Brian Keith Mitchell (born 16 July 1967) is an English-born Australian politician. He is the member for Lyons in the Australian House of Representatives after winning the seat at the 2016 federal election.

Early life and education
Mitchell was born in Coventry in the United Kingdom, and raised in Perth, Western Australia.
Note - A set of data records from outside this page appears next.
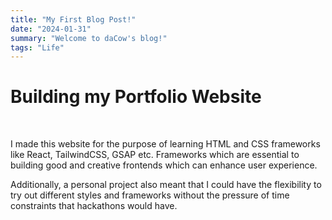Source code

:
 ```yaml
---
title: "My First Blog Post!"
date: "2024-01-31"
summary: "Welcome to daCow's blog!"
tags: "Life"
---
```


# **Building my Portfolio Website**  
<br>

I made this website for the purpose of learning HTML and CSS frameworks like React, TailwindCSS, GSAP etc. Frameworks which are essential to building good and creative frontends which can enhance user experience.
<br>

Additionally, a personal project also meant that I could have the flexibility to try out different styles and frameworks without the pressure of time constraints that hackathons would have.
He attended Maddington Senior High School and Curtin University, where he obtained a Bachelor of Arts in English, Journalism and Politics in 1989. At university, he worked in various jobs as a kitchenhand, shelf stacker, bartender and fast food manager, was a member of the University Labor Society, and a councillor of the Curtin Student Guild.

Career
Mitchell started his career in print journalism for the Fremantle Herald, where he worked as a journalist from 1989 to 1991, and then as editor from 1994 to 2007. From 1991 to 1992, he worked as publications officer for the ACT Council of Social Service, and then from 1992 to 1994 as adviser to the Federal Labor member for Chifley, Roger Price. After leaving the Fremantle Herald in 2007, he moved to Tasmania and worked as chief of staff for Tasmanian Labor member for Denison Duncan Kerr. He then ran his own public relations and media consultancy firm from 2008 to 2016.

Political career
Mitchell has been a member of the Australian Labor Party since 1988. Before election to parliament, he served as a member of Tasmanian Labor's Administrative Committee and secretary of the Southern Central Policy Branch. He was also secretary of the Lenah Valley Branch from 2009 to 2011, the Richmond Branch from 2011 to 2012, and the Sorell-Tasman Branch from 2012 to 2016.

Mitchell was elected to the House of Representatives at the 2016 federal election, defeating the incumbent Liberal MP Eric Hutchinson in the Division of Lyons.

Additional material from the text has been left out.